Grid computing takes over
As both CDF and DZero datasets grew, so did the need for computing power. Dedicated computing farms reconstructed data, and users analyzed it using separate computing systems.
“As we moved into run two, people realized that we just couldn’t scale the system up to larger sizes,” Wolbers said. “We realized that there was really an opportunity here to use the same computer farms that we were using for reconstructing data, for user analysis.”
Today, the concept of opportunistic computing is closely linked to grid computing. But in 1996 the term “grid computing” had yet to be coined. The Condor Project had been developing tools for opportunistic computing since 1988. In 1998, the first Globus Toolkit was released. Experimental grid infrastructures were popping up everywhere, and in 2003, Fermilab researchers, led by DZero, partnered with the US Particle Physics Data Grid, the UK’s GridPP, CDF, the Condor team, the Globus team, and others to create the Job and Information Management system, JIM. Combining JIM with SAM resulted in a grid-enabled version of SAM: SAMgrid.
“A pioneering idea of SAMGrid was to use the Condor Match-Making service as a decision making broker for routing of jobs, a concept that was later adopted by other grids,” said Fermilab-based DZero scientist Adam Lyon. “This is an example of the DZero experiment contributing to the development of the core Grid technologies.”
By April 2003, the SAMGrid prototype was running on six clusters across two continents, setting the stage for the transition to the Open Science Grid in 2006.

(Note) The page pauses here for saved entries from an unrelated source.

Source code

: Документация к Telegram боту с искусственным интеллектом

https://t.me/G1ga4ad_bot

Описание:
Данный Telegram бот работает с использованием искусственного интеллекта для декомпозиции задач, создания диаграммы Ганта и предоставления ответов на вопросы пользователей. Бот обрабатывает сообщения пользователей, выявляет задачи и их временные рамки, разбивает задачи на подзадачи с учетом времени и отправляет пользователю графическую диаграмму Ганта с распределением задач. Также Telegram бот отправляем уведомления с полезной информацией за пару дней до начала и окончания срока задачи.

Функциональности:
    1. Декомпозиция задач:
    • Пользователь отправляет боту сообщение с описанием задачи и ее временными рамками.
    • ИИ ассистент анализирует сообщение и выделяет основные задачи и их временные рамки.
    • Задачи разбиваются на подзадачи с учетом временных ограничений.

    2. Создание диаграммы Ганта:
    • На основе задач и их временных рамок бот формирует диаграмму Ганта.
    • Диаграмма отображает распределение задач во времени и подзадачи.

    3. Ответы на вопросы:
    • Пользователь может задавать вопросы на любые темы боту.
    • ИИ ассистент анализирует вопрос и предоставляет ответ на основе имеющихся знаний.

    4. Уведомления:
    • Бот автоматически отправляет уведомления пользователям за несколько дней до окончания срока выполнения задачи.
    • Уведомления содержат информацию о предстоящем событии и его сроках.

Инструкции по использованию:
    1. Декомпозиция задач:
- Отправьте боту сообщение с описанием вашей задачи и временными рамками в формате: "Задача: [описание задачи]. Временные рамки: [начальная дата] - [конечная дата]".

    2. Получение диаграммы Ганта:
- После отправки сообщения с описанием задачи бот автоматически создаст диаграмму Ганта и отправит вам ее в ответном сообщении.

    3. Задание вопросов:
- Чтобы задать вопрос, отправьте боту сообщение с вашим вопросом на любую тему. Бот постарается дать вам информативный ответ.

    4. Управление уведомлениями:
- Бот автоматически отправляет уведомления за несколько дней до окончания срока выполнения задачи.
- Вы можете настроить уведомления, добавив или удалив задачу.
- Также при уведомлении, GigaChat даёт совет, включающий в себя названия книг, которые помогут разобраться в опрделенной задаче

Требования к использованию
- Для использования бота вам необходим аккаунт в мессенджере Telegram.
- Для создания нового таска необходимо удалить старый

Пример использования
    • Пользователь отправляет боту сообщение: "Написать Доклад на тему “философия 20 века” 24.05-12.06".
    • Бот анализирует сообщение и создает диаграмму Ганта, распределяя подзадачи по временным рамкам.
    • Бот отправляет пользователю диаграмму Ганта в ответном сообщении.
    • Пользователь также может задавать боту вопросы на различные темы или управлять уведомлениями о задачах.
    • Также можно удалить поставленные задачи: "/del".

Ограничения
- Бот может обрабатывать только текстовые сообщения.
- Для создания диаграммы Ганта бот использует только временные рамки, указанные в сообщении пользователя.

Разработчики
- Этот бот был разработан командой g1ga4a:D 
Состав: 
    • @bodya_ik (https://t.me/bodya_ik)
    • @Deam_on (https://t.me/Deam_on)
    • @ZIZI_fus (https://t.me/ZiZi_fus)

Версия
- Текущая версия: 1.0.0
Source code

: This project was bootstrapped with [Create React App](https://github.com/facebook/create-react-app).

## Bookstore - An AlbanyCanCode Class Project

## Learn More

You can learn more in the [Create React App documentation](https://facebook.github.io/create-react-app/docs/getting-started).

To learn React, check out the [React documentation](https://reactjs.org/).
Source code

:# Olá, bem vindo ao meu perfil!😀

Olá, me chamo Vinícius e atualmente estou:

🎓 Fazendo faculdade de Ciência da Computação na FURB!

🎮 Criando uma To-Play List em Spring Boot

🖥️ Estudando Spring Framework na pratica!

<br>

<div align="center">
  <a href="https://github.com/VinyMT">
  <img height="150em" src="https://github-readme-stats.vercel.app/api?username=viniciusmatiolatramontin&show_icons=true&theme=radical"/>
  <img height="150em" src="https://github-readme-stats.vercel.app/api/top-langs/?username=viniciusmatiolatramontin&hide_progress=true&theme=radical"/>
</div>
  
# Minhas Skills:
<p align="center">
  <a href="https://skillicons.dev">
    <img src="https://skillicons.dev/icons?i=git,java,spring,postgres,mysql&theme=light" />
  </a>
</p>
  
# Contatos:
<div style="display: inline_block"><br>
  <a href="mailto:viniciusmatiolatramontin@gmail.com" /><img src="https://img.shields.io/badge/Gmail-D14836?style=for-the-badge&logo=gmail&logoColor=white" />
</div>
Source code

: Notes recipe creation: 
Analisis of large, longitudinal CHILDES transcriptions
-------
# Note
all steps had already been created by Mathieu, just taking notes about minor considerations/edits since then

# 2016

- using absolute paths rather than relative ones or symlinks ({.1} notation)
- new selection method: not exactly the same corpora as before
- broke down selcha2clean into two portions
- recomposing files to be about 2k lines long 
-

From the Tevatron to the LHC - and beyond
Throughout run two, researchers continued to improve the computing infrastructure for both experiments. A number of computing innovations emerged before the run ended in September 2011. Among these was CDF’s GlideCAF, a system that used the Condor glide-in system and Generic Connection Brokering to provide an avenue through which CDF could submit jobs to the Open Science Grid. GlideCAF served as the starting point for the subsequent development of a more generic glidein Work Management System. Today glideinWMS is used by a wide variety of research projects across diverse research disciplines.
Another notable contribution was the Frontier system, which was originally designed by CDF to distribute data from central databases to numerous clients around the world. Frontier is optimized for applications where there are large numbers of widely distributed clients that read the same data at about the same time. Today, Frontier is used by CMS and ATLAS at the LHC.
“By the time the Tevatron shut down, DZero was processing collision events in near real-time and CDF was not far behind,” said Patricia McBride, the head of scientific programs in Fermilab’s computing sector. “We’ve come a long way; a few decades ago the fixed-target experiments would wait months before they could conduct the most basic data analysis.”
One of the key outcomes of computing at the Tevatron was the expertise developed at Fermilab over the years. Today, the Fermilab computing sector has become a worldwide leader in scientific computing for particle physics, astrophysics, and other related fields. Some of the field's top experts worked on computing for the Tevatron. Some of those experts have moved on to work elsewhere, while others remain at Fermilab where work continues on Tevatron data analysis, a variety of Fermilab experiments, and of course the LHC.
The accomplishments of the many contributors to Tevatron-related computing are noteworthy. But there is a larger picture here.
“Whether in the form of concepts, or software, over the years the Tevatron has exerted an undeniable influence on the field of scientific computing,” said Ruth Pordes, Fermilab's head of grids and outreach. “We’re very proud of the computing legacy we’ve left behind for the broader world of science.”